What is needed. All lines of the listing that contain "odot" should be shown in full.

Recorded data.
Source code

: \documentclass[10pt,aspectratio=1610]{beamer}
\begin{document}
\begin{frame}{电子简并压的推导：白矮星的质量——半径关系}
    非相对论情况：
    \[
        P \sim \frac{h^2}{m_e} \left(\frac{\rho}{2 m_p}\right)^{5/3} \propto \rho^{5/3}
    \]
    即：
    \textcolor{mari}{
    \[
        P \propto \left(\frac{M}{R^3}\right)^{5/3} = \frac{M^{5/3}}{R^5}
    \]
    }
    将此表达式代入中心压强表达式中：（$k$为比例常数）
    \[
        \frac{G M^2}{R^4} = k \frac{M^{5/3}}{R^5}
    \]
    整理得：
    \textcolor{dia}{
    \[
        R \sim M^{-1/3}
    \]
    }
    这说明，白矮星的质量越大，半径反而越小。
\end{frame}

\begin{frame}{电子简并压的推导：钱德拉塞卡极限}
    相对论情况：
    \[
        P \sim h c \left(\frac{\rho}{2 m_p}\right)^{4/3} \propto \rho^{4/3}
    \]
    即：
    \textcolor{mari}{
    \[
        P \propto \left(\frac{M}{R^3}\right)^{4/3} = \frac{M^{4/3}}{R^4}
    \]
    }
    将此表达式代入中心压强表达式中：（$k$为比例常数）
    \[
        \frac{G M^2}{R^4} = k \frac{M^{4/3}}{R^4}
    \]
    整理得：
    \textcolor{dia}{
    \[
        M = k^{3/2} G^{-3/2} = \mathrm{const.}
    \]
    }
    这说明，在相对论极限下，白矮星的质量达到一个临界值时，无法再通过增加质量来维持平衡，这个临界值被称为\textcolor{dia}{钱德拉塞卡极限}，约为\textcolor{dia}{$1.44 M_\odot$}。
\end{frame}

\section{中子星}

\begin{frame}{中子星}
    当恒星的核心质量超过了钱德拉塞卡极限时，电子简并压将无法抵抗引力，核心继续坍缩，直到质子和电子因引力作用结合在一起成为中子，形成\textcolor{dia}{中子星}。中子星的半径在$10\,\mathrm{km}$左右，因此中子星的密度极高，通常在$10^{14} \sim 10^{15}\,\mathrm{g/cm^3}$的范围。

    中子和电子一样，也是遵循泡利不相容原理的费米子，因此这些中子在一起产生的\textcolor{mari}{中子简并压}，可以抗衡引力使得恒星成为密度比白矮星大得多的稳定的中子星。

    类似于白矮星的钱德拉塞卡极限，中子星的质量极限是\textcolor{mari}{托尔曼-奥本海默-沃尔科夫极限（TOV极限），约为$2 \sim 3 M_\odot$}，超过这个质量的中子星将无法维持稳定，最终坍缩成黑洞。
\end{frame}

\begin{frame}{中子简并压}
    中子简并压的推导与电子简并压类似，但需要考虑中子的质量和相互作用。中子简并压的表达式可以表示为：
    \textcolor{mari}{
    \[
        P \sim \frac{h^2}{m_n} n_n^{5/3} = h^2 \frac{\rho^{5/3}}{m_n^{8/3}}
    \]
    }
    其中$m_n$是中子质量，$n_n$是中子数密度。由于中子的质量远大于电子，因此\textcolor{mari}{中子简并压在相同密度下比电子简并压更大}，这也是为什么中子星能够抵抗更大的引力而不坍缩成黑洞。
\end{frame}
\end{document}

Answer box.
    这说明，在相对论极限下，白矮星的质量达到一个临界值时，无法再通过增加质量来维持平衡，这个临界值被称为\textcolor{dia}{钱德拉塞卡极限}，约为\textcolor{dia}{$1.44 M_\odot$}。
    类似于白矮星的钱德拉塞卡极限，中子星的质量极限是\textcolor{mari}{托尔曼-奥本海默-沃尔科夫极限（TOV极限），约为$2 \sim 3 M_\odot$}，超过这个质量的中子星将无法维持稳定，最终坍缩成黑洞。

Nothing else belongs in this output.